In Frankfurt, the European Central Bank said executive board member Joerg Asmussen would visit Greece tomorrow to discuss progress on reforms needed to ensure more bailout money.

Schäuble’s comments go beyond any utterances from Chancellor Angela Merkel, tipped to win a third term in the September 22 election, who has taken a more cautious line on Greece to avoid angering voters who fear they will have to foot the bill for Athens.

Schäuble has said in the past that international lenders may have to consider a new aid programme for Greece after the existing one runs out at the end of 2014, but he has never described this as inevitable, as he appeared to do on Tuesday.

He added that there would be no further debt haircut for Athens.

Greece got an aid tranche of €5.8 billion from its international lenders - the euro area, its national central banks and the International Monetary Fund - in July and stands to receive another €1 billion in October, subject to implementation of further reforms.

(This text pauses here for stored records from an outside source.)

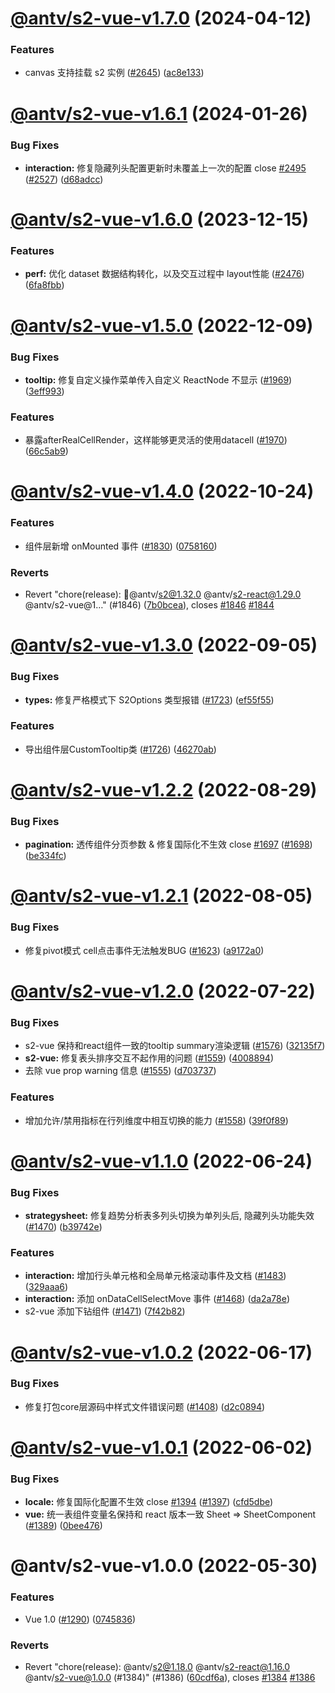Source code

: # [@antv/s2-vue-v1.7.0](https://github.com/antvis/S2/compare/@antv/s2-vue-v1.6.1...@antv/s2-vue-v1.7.0) (2024-04-12)


### Features

* canvas 支持挂载 s2 实例 ([#2645](https://github.com/antvis/S2/issues/2645)) ([ac8e133](https://github.com/antvis/S2/commit/ac8e13397b8d5f40fb1de9fc9b49aedbe47e86c0))

# [@antv/s2-vue-v1.6.1](https://github.com/antvis/S2/compare/@antv/s2-vue-v1.6.0...@antv/s2-vue-v1.6.1) (2024-01-26)


### Bug Fixes

* **interaction:** 修复隐藏列头配置更新时未覆盖上一次的配置 close [#2495](https://github.com/antvis/S2/issues/2495) ([#2527](https://github.com/antvis/S2/issues/2527)) ([d68adcc](https://github.com/antvis/S2/commit/d68adcc7219d43da3f336c0cac5f538e7d83de01))

# [@antv/s2-vue-v1.6.0](https://github.com/antvis/S2/compare/@antv/s2-vue-v1.5.0...@antv/s2-vue-v1.6.0) (2023-12-15)


### Features

* **perf:** 优化 dataset 数据结构转化，以及交互过程中 layout性能 ([#2476](https://github.com/antvis/S2/issues/2476)) ([6fa8fbb](https://github.com/antvis/S2/commit/6fa8fbb054dc1dd9964b33a5ac8ec0d7fbee723e))

# [@antv/s2-vue-v1.5.0](https://github.com/antvis/S2/compare/@antv/s2-vue-v1.4.0...@antv/s2-vue-v1.5.0) (2022-12-09)


### Bug Fixes

* **tooltip:** 修复自定义操作菜单传入自定义 ReactNode 不显示 ([#1969](https://github.com/antvis/S2/issues/1969)) ([3eff993](https://github.com/antvis/S2/commit/3eff9932438cc95093686c03510b57648ff44391))


### Features

* 暴露afterRealCellRender，这样能够更灵活的使用datacell ([#1970](https://github.com/antvis/S2/issues/1970)) ([66c5ab9](https://github.com/antvis/S2/commit/66c5ab9992c51b475be8acaf9a198d49f3114a49))

# [@antv/s2-vue-v1.4.0](https://github.com/antvis/S2/compare/@antv/s2-vue-v1.3.0...@antv/s2-vue-v1.4.0) (2022-10-24)


### Features

* 组件层新增 onMounted 事件 ([#1830](https://github.com/antvis/S2/issues/1830)) ([0758160](https://github.com/antvis/S2/commit/0758160833c6be06c96dc851cab4605dd709e8ad))


### Reverts

* Revert "chore(release): 🔖@antv/s2@1.32.0 @antv/s2-react@1.29.0 @antv/s2-vue@1…" (#1846) ([7b0bcea](https://github.com/antvis/S2/commit/7b0bceab42acf8dae4a437f86148207848502c8b)), closes [#1846](https://github.com/antvis/S2/issues/1846) [#1844](https://github.com/antvis/S2/issues/1844)

# [@antv/s2-vue-v1.3.0](https://github.com/antvis/S2/compare/@antv/s2-vue-v1.2.2...@antv/s2-vue-v1.3.0) (2022-09-05)


### Bug Fixes

* **types:** 修复严格模式下 S2Options 类型报错 ([#1723](https://github.com/antvis/S2/issues/1723)) ([ef55f55](https://github.com/antvis/S2/commit/ef55f559f940614b19f76fbc5c941e114f220461))


### Features

* 导出组件层CustomTooltip类 ([#1726](https://github.com/antvis/S2/issues/1726)) ([46270ab](https://github.com/antvis/S2/commit/46270ab0ae6e42cf92dcf77c0a35a70e07b9b10c))

# [@antv/s2-vue-v1.2.2](https://github.com/antvis/S2/compare/@antv/s2-vue-v1.2.1...@antv/s2-vue-v1.2.2) (2022-08-29)


### Bug Fixes

* **pagination:** 透传组件分页参数 & 修复国际化不生效 close [#1697](https://github.com/antvis/S2/issues/1697) ([#1698](https://github.com/antvis/S2/issues/1698)) ([be334fc](https://github.com/antvis/S2/commit/be334fcef6a11d08358f007eba805cbd380560d5))

# [@antv/s2-vue-v1.2.1](https://github.com/antvis/S2/compare/@antv/s2-vue-v1.2.0...@antv/s2-vue-v1.2.1) (2022-08-05)


### Bug Fixes

* 修复pivot模式 cell点击事件无法触发BUG ([#1623](https://github.com/antvis/S2/issues/1623)) ([a9172a0](https://github.com/antvis/S2/commit/a9172a04c32d8b02a258e2ac2650970ea3f241e5))

# [@antv/s2-vue-v1.2.0](https://github.com/antvis/S2/compare/@antv/s2-vue-v1.1.0...@antv/s2-vue-v1.2.0) (2022-07-22)


### Bug Fixes

* s2-vue 保持和react组件一致的tooltip summary渲染逻辑 ([#1576](https://github.com/antvis/S2/issues/1576)) ([32135f7](https://github.com/antvis/S2/commit/32135f7f5a3cb2be8183d313bccdfaef2d3ceebd))
* **s2-vue:** 修复表头排序交互不起作用的问题 ([#1559](https://github.com/antvis/S2/issues/1559)) ([4008894](https://github.com/antvis/S2/commit/40088947f3dd959e6d09e052076b2071653d5710))
* 去除 vue prop warning 信息 ([#1555](https://github.com/antvis/S2/issues/1555)) ([d703737](https://github.com/antvis/S2/commit/d7037377ff1c47ad858fe7225c2229344c8b7092))


### Features

* 增加允许/禁用指标在行列维度中相互切换的能力 ([#1558](https://github.com/antvis/S2/issues/1558)) ([39f0f89](https://github.com/antvis/S2/commit/39f0f89cc999313d55077c06f72da13dab1f1316))

# [@antv/s2-vue-v1.1.0](https://github.com/antvis/S2/compare/@antv/s2-vue-v1.0.2...@antv/s2-vue-v1.1.0) (2022-06-24)


### Bug Fixes

* **strategysheet:** 修复趋势分析表多列头切换为单列头后, 隐藏列头功能失效 ([#1470](https://github.com/antvis/S2/issues/1470)) ([b39742e](https://github.com/antvis/S2/commit/b39742e3a7276836c504f2a0d5343ff201a65bba))


### Features

* **interaction:** 增加行头单元格和全局单元格滚动事件及文档 ([#1483](https://github.com/antvis/S2/issues/1483)) ([329aaa6](https://github.com/antvis/S2/commit/329aaa6c9f9ae926f392e3e8f676af1ec201cce2))
* **interaction:** 添加 onDataCellSelectMove 事件 ([#1468](https://github.com/antvis/S2/issues/1468)) ([da2a78e](https://github.com/antvis/S2/commit/da2a78ec511a85380824fa2b7147854e857df7f3))
* s2-vue 添加下钻组件 ([#1471](https://github.com/antvis/S2/issues/1471)) ([7f42b82](https://github.com/antvis/S2/commit/7f42b82264230f4b914adc39277e8ca6fbcf0cd3))

# [@antv/s2-vue-v1.0.2](https://github.com/antvis/S2/compare/@antv/s2-vue-v1.0.1...@antv/s2-vue-v1.0.2) (2022-06-17)


### Bug Fixes

* 修复打包core层源码中样式文件错误问题 ([#1408](https://github.com/antvis/S2/issues/1408)) ([d2c0894](https://github.com/antvis/S2/commit/d2c08949d22dc61dbc73e01a779756e1d7a78fb6))

# [@antv/s2-vue-v1.0.1](https://github.com/antvis/S2/compare/@antv/s2-vue-v1.0.0...@antv/s2-vue-v1.0.1) (2022-06-02)


### Bug Fixes

* **locale:** 修复国际化配置不生效 close [#1394](https://github.com/antvis/S2/issues/1394) ([#1397](https://github.com/antvis/S2/issues/1397)) ([cfd5dbe](https://github.com/antvis/S2/commit/cfd5dbe0344afbb6f3929bece1778c02f9bbc00b))
* **vue:** 统一表组件变量名保持和 react 版本一致 Sheet => SheetComponent ([#1389](https://github.com/antvis/S2/issues/1389)) ([0bee476](https://github.com/antvis/S2/commit/0bee4767ecfbe9b87c71f4f52b5569f13bb58686))

# @antv/s2-vue-v1.0.0 (2022-05-30)


### Features

* Vue 1.0 ([#1290](https://github.com/antvis/S2/issues/1290)) ([0745836](https://github.com/antvis/S2/commit/07458368d7eafd3ddee168d5b2adca463374ab5a))


### Reverts

* Revert "chore(release): @antv/s2@1.18.0 @antv/s2-react@1.16.0 @antv/s2-vue@1.0.0 (#1384)" (#1386) ([60cdf6a](https://github.com/antvis/S2/commit/60cdf6abe7fb3b44f831051bd55622587a0f5bf8)), closes [#1384](https://github.com/antvis/S2/issues/1384) [#1386](https://github.com/antvis/S2/issues/1386)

The international lenders, known as the troika, will return in Athens in the autumn to find out whether the government needs to find further savings to meet its 2015-2016 budget targets.

As a prelude to that, the ECB's Asmussen will this week meet Central Bank Governor George Provopoulos, Finance Minister Yannis Stournaras and George Zanias, chairman of Greece's biggest lender, National Bank, Greek sources told Reuters.

Progress on reform in the recession-stricken country has been patchy and there have been several reports that Greece may need another aid package or more debt relief to get back to a more sustainable financial position.

Earlier this month, the German government, one of Greece’s biggest creditors, dismissed a report by Der Spiegel magazine, which quoted a document that said Europe “will certainly agree a new aid programme for Greece” and that the existing aid package carried “extremely high” risks.

As Europe’s biggest economy, Germany takes the biggest share of bailouts which are unpopular with taxpayers.